Again, the sickness is the anti-regulation mindset.
Crypto was meant to foster financial inclusion and promote a path to financial openness via the publicly available blockchains. However, it contradicts these goals by resisting adequate financial disclosures – this excludes anyone who wants to clearly understand a financial product before using it. Opacity leaves room for abuse, like in the FTX fraud. One would think crypto industry leaders would reconcile this reality and try to do better.
Crypto decision makers who pay lip service to the need for regulatory clarity don’t seem to want to actually be regulated or know what the purpose of financial regulations are. To put it briefly, financial regulations are meant to prevent the abuse of the financial system – either by actors who provide inadequate and inappropriate financial services or by those who intend to use it for criminal means.

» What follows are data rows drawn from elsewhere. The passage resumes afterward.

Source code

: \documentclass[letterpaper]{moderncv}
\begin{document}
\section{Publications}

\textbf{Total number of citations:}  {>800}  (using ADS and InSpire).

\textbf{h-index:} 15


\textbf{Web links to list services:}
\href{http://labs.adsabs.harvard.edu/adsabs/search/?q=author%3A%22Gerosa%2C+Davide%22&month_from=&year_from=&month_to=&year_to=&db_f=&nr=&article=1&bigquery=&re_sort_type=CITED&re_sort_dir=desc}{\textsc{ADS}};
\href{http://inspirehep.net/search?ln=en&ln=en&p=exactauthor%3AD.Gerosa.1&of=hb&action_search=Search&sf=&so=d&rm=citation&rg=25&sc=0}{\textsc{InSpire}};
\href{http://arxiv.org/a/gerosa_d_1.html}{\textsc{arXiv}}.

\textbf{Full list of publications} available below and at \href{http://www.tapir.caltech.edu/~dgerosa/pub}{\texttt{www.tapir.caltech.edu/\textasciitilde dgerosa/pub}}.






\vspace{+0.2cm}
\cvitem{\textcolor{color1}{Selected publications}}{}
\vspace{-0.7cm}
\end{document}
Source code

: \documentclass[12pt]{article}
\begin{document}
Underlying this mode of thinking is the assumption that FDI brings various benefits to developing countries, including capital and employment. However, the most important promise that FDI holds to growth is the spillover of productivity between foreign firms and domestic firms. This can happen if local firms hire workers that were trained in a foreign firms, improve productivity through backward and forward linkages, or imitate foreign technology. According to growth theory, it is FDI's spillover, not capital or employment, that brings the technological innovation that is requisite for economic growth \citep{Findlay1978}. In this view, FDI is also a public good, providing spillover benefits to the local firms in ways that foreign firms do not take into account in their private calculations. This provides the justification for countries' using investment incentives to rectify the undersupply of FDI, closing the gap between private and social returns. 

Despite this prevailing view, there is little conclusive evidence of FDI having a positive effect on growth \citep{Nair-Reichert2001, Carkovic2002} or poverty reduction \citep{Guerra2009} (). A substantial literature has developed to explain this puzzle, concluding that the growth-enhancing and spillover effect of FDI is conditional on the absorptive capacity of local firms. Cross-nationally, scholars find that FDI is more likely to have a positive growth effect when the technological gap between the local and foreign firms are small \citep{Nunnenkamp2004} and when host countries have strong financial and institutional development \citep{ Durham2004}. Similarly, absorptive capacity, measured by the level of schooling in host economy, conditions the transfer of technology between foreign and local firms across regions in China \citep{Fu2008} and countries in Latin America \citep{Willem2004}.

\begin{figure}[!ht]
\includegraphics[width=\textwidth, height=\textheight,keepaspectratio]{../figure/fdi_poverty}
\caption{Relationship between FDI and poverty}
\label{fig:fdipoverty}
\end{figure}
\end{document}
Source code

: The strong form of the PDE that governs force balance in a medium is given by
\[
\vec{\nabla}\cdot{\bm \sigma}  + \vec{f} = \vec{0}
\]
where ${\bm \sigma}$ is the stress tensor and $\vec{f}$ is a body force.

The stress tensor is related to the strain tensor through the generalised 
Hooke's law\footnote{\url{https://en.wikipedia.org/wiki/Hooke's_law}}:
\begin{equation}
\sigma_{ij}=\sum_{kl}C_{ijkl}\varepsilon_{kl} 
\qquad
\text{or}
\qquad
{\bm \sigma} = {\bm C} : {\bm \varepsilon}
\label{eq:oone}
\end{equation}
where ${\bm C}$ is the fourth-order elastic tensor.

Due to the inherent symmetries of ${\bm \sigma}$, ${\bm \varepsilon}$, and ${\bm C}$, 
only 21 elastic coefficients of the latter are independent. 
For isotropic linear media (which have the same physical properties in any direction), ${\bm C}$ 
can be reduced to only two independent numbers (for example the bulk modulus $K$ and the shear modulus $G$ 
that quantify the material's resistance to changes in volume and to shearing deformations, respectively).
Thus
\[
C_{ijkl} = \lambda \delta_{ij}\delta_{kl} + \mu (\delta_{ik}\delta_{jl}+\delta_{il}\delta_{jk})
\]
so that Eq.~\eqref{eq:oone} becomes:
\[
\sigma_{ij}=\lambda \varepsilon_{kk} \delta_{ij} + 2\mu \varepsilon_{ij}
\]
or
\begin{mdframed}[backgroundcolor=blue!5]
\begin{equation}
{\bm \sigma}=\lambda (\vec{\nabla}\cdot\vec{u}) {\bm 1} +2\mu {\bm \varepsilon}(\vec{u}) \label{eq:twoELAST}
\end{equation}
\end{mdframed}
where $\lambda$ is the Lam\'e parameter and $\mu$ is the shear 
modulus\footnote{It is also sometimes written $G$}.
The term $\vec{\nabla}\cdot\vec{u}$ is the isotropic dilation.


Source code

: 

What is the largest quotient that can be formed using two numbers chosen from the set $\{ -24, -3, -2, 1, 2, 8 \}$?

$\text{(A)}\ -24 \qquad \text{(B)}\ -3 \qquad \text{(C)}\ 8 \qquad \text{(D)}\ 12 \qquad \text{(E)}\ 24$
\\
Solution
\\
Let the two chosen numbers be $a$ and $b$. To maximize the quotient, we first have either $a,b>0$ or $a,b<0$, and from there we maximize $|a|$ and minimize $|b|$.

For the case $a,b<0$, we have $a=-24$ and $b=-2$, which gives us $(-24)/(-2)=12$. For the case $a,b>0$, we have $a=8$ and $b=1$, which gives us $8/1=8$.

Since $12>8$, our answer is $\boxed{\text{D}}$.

We’ve seen this recent resistance from the largest U.S. crypto provider, Coinbase. Both the CEO and Chief Legal Officer have attempted to contradict the SEC’s conclusions in the Kraken case. The CEO tweeting his opposition before the charges were made public and displaying his ignorance of the facts of the case and the law. This wasn’t accidental. It’s clear that he doesn’t want to be regulated under securities laws.

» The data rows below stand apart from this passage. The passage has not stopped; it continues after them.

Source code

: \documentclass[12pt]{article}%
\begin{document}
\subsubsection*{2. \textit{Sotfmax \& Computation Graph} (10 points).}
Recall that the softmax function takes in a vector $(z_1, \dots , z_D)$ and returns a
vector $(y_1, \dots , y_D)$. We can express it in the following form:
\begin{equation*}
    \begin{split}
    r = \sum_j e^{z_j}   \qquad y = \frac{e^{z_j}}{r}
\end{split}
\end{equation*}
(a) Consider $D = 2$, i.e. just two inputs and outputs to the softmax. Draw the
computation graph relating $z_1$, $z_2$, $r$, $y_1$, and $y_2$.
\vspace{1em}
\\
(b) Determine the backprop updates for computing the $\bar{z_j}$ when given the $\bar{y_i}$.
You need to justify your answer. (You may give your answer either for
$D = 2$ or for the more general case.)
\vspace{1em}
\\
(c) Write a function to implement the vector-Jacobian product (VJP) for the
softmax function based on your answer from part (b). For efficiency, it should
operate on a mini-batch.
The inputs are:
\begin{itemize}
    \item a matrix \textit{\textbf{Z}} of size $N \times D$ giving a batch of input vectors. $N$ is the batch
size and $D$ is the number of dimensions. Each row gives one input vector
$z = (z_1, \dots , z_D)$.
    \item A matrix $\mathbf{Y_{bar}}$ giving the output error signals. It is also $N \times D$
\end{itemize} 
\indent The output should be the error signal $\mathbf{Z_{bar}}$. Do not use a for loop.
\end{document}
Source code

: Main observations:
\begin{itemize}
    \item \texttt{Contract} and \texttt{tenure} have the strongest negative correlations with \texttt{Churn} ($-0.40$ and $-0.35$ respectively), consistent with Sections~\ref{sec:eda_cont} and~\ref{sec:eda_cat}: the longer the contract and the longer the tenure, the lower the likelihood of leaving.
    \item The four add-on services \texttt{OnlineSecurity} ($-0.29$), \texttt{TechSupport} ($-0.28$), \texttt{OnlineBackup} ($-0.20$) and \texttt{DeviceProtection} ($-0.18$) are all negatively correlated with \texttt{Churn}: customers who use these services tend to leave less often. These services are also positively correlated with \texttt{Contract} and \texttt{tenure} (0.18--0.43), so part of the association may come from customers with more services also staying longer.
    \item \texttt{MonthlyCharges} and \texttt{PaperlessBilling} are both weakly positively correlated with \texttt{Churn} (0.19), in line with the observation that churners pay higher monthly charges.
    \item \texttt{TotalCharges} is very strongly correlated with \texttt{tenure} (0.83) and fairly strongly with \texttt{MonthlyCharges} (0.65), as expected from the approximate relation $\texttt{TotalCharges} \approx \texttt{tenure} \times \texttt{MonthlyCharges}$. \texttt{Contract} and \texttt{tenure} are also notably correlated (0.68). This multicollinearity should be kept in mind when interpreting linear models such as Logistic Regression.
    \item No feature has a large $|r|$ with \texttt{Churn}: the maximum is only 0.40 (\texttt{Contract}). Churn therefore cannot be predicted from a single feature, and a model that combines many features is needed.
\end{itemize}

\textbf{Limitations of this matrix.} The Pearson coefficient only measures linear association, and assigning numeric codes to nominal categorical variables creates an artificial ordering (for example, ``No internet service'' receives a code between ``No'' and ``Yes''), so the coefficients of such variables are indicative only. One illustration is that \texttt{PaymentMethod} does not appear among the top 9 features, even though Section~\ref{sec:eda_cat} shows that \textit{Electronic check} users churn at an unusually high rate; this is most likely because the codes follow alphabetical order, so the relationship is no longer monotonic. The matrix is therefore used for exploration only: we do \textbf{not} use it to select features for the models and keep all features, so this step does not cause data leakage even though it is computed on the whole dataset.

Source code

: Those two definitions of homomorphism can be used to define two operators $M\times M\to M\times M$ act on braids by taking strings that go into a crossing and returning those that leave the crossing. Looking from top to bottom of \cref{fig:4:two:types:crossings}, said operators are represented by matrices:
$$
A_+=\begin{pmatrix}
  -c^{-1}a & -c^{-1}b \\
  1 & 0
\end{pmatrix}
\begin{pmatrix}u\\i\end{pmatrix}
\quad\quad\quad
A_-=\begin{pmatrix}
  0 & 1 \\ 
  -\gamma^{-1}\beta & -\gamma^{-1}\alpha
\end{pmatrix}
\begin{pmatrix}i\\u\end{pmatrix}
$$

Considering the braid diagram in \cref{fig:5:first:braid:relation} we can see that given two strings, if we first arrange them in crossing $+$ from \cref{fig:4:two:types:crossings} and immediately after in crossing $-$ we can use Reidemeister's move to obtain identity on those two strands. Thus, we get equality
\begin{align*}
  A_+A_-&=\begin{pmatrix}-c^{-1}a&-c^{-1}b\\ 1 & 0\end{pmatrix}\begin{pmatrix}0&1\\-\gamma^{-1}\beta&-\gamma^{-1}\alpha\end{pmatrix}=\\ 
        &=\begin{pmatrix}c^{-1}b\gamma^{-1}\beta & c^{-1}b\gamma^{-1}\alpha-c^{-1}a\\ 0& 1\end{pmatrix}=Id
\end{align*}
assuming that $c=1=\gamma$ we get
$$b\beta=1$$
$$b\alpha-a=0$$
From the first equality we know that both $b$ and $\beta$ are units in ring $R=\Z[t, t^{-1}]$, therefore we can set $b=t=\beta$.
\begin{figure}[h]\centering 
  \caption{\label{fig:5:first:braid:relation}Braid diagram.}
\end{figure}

As the SEC Chairman stated in interviews following the Kraken settlement, it is simple for companies to register with the agency to provide what they call staking. Staking is paying interest on deposits, and Coinbase provides this staking service. They try to explain away their unregistered investment product with crypto buzzwords like decentralization, but it seems to be very provable that Coinbase staking is an investment contract and as such is a security.

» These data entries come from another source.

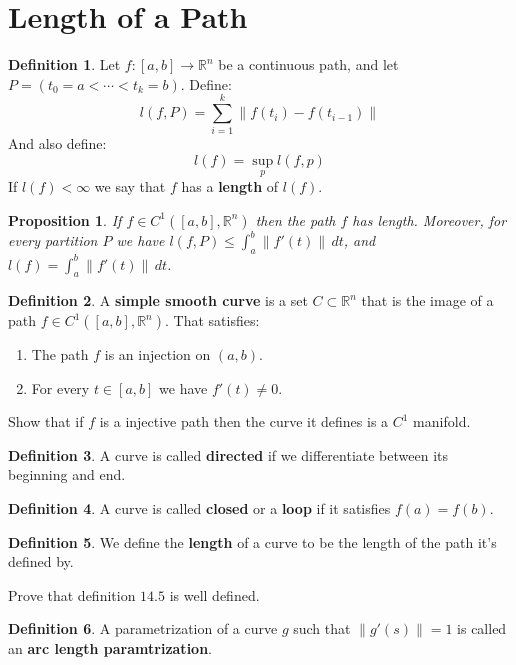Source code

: \documentclass[11pt,a4paper]{article}
\theoremstyle{definition}
\newtheorem{definition}{Definition}[section]
\theoremstyle{plain}
\newtheorem{proposition}[theorem]{Proposition}
\newcommand{\R}{\mathbb{R}}
\begin{document}
	\newpage
	
	\section{Length of a Path}
	\begin{definition}
		Let $f \colon [a,b] \to \R^n$ be a continuous path, and let
		$P = (t_0 = a < \cdots < t_k = b)$. Define:
		\[
			l(f,P) = \sum_{i=1}^{k}{\|f(t_i) - f(t_{i-1})\|}
		\]
		And also define:
		\[
			l(f) = \sup_{p}{l(f,p)}
		\]
		If $l(f) < \infty$ we say that $f$ has a \textbf{length} of
		$l(f)$.
	\end{definition}
	\begin{proposition}
		If $f \in C^1([a,b], \R^n)$ then the path $f$ has length.
		Moreover, for every partition $P$ we have 
		$l(f,P) \le \int_{a}^{b}{\|f'(t)\|\,dt}$, and 
		$l(f) = \int_{a}^{b}{\|f'(t)\|\,dt}$.
	\end{proposition}
	\begin{definition}
		A \textbf{simple smooth curve} is a set $C \subset \R^n$ that
		is the image of a path $f \in C^1([a,b],\R^n)$. That satisfies:
		\begin{enumerate}
			\item The path $f$ is an injection on $(a,b)$.
			\item For every $t \in [a,b]$ we have $f'(t) \neq 0$.
		\end{enumerate}
	\end{definition}
	Show that if $f$ is a injective path then the curve it defines is
	a $C^1$ manifold.
	\begin{definition}
		A curve is called \textbf{directed} if we differentiate between
		its beginning and end.
	\end{definition}
	\begin{definition}
		A curve is called \textbf{closed} or a \textbf{loop} if it
		satisfies $f(a) = f(b)$.
	\end{definition}
	\begin{definition}
		We define the \textbf{length} of a curve to be the length
		of the path it's defined by.
	\end{definition}
	Prove that definition $14.5$ is well defined. \\
	\begin{definition}
		A parametrization of a curve $g$ such that $\|g'(s)\| = 1$
		is called an \textbf{arc length paramtrization}.
	\end{definition}
	
\end{document}
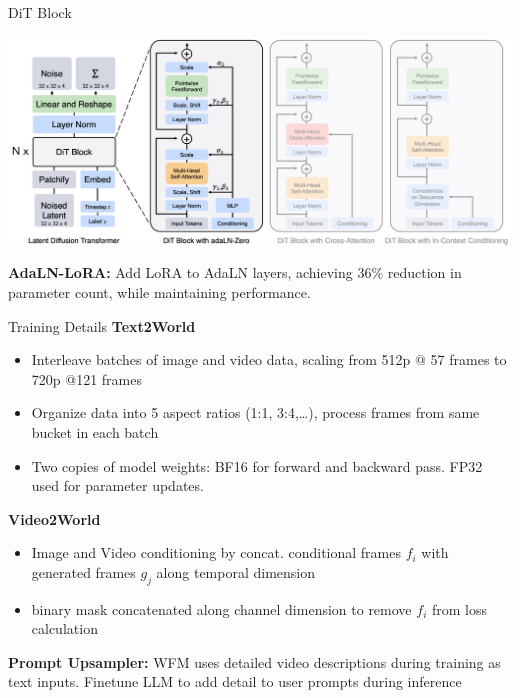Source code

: \documentclass{beamer}
\begin{document}
\begin{frame}{DiT Block}
	\begin{center}
            \includegraphics[width=1.0\textwidth]{./img/diff_arch_final.png}
	\end{center}
    \textbf{AdaLN-LoRA:}\newline
    Add LoRA to AdaLN layers, achieving 36\% reduction in parameter count, while maintaining performance.
\end{frame}

\begin{frame}{Training Details}
    \textbf{Text2World}
    \begin{itemize}[label=-]
        \item Interleave batches of image and video data, scaling from 512p @ 57 frames to 720p @121 frames
        \item Organize data into 5 aspect ratios (1:1, 3:4,\dots), process frames from same bucket in each batch
        \item Two copies of model weights: BF16 for forward and backward pass. FP32 used for parameter updates.
   \end{itemize}
    \textbf{Video2World}
    \begin{itemize}[label=-]
        \item Image and Video conditioning by concat. conditional frames $f_i$ with generated frames $g_j$ along temporal dimension
        \item binary mask concatenated along channel dimension to remove $f_i$ from loss calculation
   \end{itemize}
   \textbf{Prompt Upsampler:}\newline
   WFM uses detailed video descriptions during training as text inputs. \newline 
   Finetune LLM to add detail to user prompts during inference
\end{frame}
\end{document}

Given that Coinbase is a public company and already beholden to SEC reporting requirements, it’s difficult to understand their resistance to registering, reporting, and providing public disclosure regarding how the yield on their staking product is generated. One can only conclude that they don’t want to do it, not that it would be any sort of operational or cost-inefficient burden.
Crypto will have to continue to learn expensive lessons until it realizes that it is providing regulated services in the United States. While other countries, and one specific regulator in the U.S., FinCEN, have provided regulatory clarity via specific frameworks or documented guidance, the broader U.S. regulatory apparatus has spoken with one clear voice and said, no new rules, no guidance, just comply with existing rules. It would be in the crypto industry’s best interests to take this hint. It is far less expensive to pause an offering, assess it and apply to register with agencies than it is to absorb multi-million-dollar fines. The problem is that the decision makers in crypto do not want to do this.
It is a problem to ignore regulation because the regulators aren’t ignoring the industry. They are issuing fines, cease and desist orders, and threatening crypto’s ability to exist as a normal financial service. Crypto’s anti-regulation sickness may prove to be a terminal disease if they do not change this mindset.